(Beginning of DATA TO USE)

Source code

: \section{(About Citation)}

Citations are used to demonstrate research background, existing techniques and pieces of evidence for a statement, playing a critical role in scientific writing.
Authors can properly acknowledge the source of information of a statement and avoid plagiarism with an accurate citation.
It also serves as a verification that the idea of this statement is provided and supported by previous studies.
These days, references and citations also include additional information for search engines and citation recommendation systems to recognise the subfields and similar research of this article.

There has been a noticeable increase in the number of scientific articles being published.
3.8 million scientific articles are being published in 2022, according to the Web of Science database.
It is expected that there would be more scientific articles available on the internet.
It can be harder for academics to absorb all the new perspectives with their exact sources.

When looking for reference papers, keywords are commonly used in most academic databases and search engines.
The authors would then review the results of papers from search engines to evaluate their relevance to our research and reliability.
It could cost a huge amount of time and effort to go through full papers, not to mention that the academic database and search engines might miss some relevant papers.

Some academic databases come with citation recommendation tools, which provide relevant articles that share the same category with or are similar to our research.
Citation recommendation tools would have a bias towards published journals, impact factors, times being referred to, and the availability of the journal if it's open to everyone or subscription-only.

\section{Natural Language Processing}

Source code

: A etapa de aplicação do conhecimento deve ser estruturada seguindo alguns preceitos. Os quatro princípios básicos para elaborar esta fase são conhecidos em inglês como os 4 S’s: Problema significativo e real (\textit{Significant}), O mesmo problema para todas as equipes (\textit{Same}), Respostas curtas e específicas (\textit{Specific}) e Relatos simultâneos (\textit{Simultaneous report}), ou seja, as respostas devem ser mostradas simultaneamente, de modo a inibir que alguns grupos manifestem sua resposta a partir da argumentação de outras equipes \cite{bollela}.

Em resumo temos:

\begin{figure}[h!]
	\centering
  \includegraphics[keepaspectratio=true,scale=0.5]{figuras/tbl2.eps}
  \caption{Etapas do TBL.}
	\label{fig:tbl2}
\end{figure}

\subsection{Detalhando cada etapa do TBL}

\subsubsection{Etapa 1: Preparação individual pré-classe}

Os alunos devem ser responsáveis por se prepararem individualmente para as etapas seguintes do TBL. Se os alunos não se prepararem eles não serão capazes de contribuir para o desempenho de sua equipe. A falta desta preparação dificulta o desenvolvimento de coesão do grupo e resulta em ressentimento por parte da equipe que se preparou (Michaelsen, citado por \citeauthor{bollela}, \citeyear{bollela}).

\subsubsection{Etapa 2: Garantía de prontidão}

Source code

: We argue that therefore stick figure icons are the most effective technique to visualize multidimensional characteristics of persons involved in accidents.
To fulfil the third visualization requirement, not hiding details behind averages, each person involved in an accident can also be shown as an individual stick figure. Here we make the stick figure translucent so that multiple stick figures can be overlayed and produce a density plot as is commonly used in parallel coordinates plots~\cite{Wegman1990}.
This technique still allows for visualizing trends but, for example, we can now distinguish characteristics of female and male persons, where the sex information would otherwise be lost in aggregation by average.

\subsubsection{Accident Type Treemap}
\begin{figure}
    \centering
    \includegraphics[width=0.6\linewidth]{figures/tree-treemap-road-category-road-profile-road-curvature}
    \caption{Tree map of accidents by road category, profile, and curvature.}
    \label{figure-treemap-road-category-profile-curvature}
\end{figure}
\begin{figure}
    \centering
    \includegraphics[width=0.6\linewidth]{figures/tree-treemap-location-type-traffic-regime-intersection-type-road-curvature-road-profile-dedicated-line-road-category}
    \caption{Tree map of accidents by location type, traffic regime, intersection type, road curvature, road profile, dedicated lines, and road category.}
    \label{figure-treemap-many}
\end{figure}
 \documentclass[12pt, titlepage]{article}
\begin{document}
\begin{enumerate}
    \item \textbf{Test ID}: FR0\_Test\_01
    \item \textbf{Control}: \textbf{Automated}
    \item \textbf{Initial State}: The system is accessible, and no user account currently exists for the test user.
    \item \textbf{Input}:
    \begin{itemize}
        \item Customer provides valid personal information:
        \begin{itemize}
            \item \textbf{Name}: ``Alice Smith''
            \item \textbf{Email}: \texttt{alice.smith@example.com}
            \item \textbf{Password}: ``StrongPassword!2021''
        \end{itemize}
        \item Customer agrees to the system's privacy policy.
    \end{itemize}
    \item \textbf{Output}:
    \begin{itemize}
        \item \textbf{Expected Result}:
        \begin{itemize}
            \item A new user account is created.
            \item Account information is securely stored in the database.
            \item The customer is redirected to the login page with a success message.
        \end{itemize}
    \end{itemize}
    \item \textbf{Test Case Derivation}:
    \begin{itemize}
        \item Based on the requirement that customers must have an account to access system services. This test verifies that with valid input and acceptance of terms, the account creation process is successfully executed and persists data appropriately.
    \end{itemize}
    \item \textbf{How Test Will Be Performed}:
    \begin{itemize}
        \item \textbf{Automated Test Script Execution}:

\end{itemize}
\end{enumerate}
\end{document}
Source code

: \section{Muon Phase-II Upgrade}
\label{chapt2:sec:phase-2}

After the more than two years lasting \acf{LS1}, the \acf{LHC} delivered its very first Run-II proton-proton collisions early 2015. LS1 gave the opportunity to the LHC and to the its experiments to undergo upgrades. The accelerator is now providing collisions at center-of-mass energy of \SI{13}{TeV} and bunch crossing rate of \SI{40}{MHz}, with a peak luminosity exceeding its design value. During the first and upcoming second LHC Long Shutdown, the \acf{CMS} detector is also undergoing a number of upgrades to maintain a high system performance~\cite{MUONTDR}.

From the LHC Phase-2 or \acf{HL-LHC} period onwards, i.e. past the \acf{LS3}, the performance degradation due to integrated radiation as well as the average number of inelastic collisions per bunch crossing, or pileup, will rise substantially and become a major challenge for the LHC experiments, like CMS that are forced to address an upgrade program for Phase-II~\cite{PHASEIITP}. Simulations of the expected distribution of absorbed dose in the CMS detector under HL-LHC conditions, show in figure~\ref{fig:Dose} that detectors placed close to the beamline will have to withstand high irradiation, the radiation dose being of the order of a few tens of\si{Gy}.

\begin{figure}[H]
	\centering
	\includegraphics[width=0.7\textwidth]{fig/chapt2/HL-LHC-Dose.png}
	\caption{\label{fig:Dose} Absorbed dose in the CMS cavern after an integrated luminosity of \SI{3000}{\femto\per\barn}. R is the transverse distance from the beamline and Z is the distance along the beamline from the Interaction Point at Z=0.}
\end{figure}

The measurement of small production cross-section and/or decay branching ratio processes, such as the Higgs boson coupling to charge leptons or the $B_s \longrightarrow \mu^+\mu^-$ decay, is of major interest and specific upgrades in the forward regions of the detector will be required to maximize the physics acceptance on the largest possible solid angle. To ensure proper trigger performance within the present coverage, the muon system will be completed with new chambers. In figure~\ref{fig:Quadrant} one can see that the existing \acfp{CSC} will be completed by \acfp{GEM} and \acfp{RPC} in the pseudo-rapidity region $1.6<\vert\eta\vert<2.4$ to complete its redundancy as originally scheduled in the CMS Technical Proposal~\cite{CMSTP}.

(End of DATA TO USE)

Please report every line of the listing that contains the string "Automated".

    \item \textbf{Control}: \textbf{Automated}
        \item \textbf{Automated Test Script Execution}:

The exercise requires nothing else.